Table 10 shows the score assigned to each dataset for their class imbalance. The scores are assigned based on the given based on the five-level classification system above. For instance, Dataset 6 receives the highest Likert value of 5 because the dataset has a perfectly balanced distribution of spam and non-spam.

Table 10 Scores assigned to each dataset for class imbalance.

The incorporation of diverse features in SMS spam detection research serves to enhance detection accuracy and the model’s robustness. Varied feature types capture distinct facets of spam messages, enabling the detection algorithm to make more nuanced decisions. This aligns with the findings of64, who noted that diversity in datasets helps models generalize their learnings to new and unseen cases. Similarly, incorporating diverse feature types ensures that the model can handle a wider range of spam characteristics, thus improving its robustness and adaptability. To measure feature diversity within datasets, this research proposes a five-level evaluation system that quantifies diversity purely based on the number of features present rather than the specific type of features. The rationale for this classification is as follows:

  • Datasets with fewer features (Scores 1–2) contain only basic text and labels, limiting their ability to provide meaningful distinctions between spam and ham messages.

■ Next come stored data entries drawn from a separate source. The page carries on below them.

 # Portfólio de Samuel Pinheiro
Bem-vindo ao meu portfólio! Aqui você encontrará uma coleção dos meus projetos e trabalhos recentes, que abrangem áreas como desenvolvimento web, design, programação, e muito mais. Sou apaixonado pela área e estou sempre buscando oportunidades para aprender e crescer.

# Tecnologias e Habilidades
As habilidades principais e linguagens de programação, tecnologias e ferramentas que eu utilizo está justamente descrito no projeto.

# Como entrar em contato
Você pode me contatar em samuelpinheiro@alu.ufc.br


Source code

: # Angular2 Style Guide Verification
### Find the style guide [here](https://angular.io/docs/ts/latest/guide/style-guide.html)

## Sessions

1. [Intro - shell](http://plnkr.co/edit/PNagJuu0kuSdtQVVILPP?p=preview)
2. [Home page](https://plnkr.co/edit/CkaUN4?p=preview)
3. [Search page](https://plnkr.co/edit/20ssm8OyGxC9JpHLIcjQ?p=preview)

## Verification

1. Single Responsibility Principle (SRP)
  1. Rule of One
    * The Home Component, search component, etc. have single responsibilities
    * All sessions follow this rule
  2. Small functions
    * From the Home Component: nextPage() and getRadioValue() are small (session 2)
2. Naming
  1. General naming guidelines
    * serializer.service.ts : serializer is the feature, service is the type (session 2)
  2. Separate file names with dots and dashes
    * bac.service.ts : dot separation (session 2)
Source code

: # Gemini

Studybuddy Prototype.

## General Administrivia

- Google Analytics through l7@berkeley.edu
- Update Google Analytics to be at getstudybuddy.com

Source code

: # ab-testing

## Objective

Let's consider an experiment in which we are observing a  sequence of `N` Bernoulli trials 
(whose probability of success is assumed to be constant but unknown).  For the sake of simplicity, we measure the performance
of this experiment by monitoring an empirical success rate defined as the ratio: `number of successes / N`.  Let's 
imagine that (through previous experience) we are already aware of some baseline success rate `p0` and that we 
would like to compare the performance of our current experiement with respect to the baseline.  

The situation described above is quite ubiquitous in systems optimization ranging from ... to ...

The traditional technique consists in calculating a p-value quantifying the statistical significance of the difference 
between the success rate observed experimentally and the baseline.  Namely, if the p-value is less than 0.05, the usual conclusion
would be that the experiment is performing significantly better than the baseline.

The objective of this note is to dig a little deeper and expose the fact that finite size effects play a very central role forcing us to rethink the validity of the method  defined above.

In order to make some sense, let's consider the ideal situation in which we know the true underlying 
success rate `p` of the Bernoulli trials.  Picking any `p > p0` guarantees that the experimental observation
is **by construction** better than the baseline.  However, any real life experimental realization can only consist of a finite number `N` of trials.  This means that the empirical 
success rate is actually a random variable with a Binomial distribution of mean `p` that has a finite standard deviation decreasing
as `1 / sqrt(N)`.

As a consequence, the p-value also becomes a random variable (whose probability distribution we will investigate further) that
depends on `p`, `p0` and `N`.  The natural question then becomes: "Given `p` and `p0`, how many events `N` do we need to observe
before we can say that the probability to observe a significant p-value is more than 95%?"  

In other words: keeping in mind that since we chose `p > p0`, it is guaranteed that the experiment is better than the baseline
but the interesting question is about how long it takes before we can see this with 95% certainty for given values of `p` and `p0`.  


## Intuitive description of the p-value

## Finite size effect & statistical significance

  • Datasets with moderate features (Score 3) begin to introduce additional attributes, offering minor improvements to model learning.

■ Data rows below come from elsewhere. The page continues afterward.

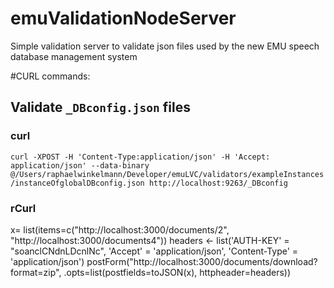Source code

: # emuValidationNodeServer

Simple validation server to validate json files used by the new EMU speech database management system

#CURL commands:

## Validate `_DBconfig.json` files

### curl

`curl -XPOST -H 'Content-Type:application/json' -H 'Accept: application/json' --data-binary @/Users/raphaelwinkelmann/Developer/emuLVC/validators/exampleInstances/instanceOfglobalDBconfig.json http://localhost:9263/_DBconfig`

### rCurl

x= list(items=c("http://localhost:3000/documents/2", "http://localhost:3000/documents4"))
headers <- list('AUTH-KEY' = "soanclCNdnLDcnlNc", 'Accept' = 'application/json', 'Content-Type' = 'application/json')
postForm("http://localhost:3000/documents/download?format=zip", .opts=list(postfields=toJSON(x), httpheader=headers))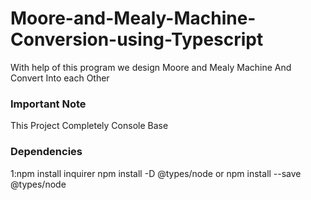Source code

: # Moore-and-Mealy-Machine-Conversion-using-Typescript
With help of this program we design Moore and Mealy Machine And Convert Into each Other 
### Important Note
This Project Completely Console Base 
### Dependencies 
1:npm install inquirer
npm install -D @types/node or npm install --save @types/node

  • Datasets with high feature diversity (Scores 4–5) provide richer insights by incorporating multiple attributes, which significantly enhance model performance and generalizability.

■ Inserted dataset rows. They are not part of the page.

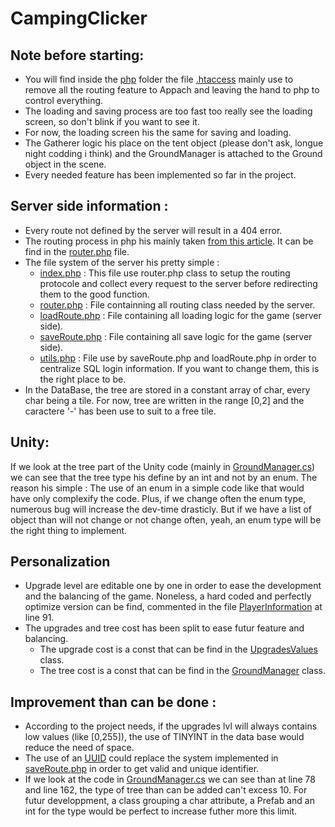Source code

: # CampingClicker

## Note before starting:

* You will find inside the [php](/PHP/) folder the file [.htaccess](/PHP/.htaccess) mainly use to remove all the routing feature to Appach and leaving the hand to php to control everything.
* The loading and saving process are too fast too really see the loading screen, so don't blink if you want to see it.
* For now, the loading screen his the same for saving and loading. 
* The Gatherer logic his place on the tent object (please don't ask, longue night codding i think) and the GroundManager is attached to the Ground object in the scene. 
* Every needed feature has been implemented so far in the project.

## Server side information : 

* Every route not defined by the server will result in a 404 error.
* The routing process in php his mainly taken [from this article](https://grafikart.fr/tutoriels/router-628). It can be find in the [router.php](PHP/router.php) file.
* The file system of the server his pretty simple :
    * [index.php](PHP/index.php) : This file use router.php class to setup the routing protocole and collect every request to the server before redirecting them to the good function.
    * [router.php](PHP/router.php) : File containning all routing class needed by the server.
    * [loadRoute.php](PHP/loadRoute.php) : File containing all loading logic for the game (server side).
    * [saveRoute.php](PHP/saveRoute.php) : File containing all save logic for the game (server side).
    * [utils.php](PHP/utils.php) : File use by saveRoute.php and loadRoute.php in order to centralize SQL login information. If you want to change them, this is the right place to be.
* In the DataBase, the tree are stored in a constant array of char, every char being a tile. For now, tree are written in the range [0,2] and the caractere '-' has been use to suit to a free tile. 

## Unity: 

If we look at the tree part of the Unity code (mainly in [GroundManager.cs](Unity/Assets/Scripts/GroundManager.cs)) we can see that the tree type his define by an int and not by an enum. The reason his simple : The use of an enum in a simple code like that would have only complexify the code. Plus, if we change often the enum type, numerous bug will increase the dev-time drasticly. But if we have a list of object than will not change or not change often, yeah, an enum type will be the right thing to implement.

## Personalization

* Upgrade level are editable one by one in order to ease the development and the balancing of the game. Noneless, a hard coded and perfectly optimize version can be find, commented in the file [PlayerInformation](Unity/Assets/Scripts/PlayerInformation.cs) at line 91.
* The upgrades and tree cost has been split to ease futur feature and balancing.
   * The upgrade cost is a const that can be find in the [UpgradesValues](Unity/Assets/Scripts/Data/UpgradesValues.cs) class.
   * The tree cost is a const that can be find in the [GroundManager](Unity/Assets/Scripts/GroundManager.cs) class.


## Improvement than can be done :

* According to the project needs, if the upgrades lvl will always contains low values (like [0,255]), the use of TINYINT in the data base would reduce the need of space. 
* The use of an [UUID](https://fr.wikipedia.org/wiki/Universally_unique_identifier) could replace the system implemented in [saveRoute.php](PHP/saveRoute.php) in order to get valid and unique identifier.
* If we look at the code in [GroundManager.cs](Unity/Assets/Scripts/GroundManager.cs) we can see than at line 78 and line 162, the type of tree than can be added can't excess 10. For futur developpment, a class grouping a char attribute, a Prefab and an int for the type would be perfect to increase futher more this limit.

The five-level evaluation system is as follows:

  1. 1.

    (Very poor): The dataset only contains two features; the raw text messages and its label (e.g., spam/ham).

  2. 2.

    (Poor): The dataset contains three features; raw text messages, labels, and an additional attribute.

  3. 3.

    (Fair): The dataset contains four features; raw text messages, labels, and two additional attributes.

  4. 4.

    (Good): The dataset contains five features; raw text messages, labels, and three additional attributes.

  5. 5.

    (Excellent): The dataset contains six or more features, providing a diverse range of attributes that significantly improve spam detection.

Table 11 shows the score assigned to each dataset for their diversity of features. The scores are assigned based on the given based on the five-level classification system above. For instance, Dataset 5 receives the highest Likert value of 5 because the dataset has five additional attributes in addition to raw text messages and labels.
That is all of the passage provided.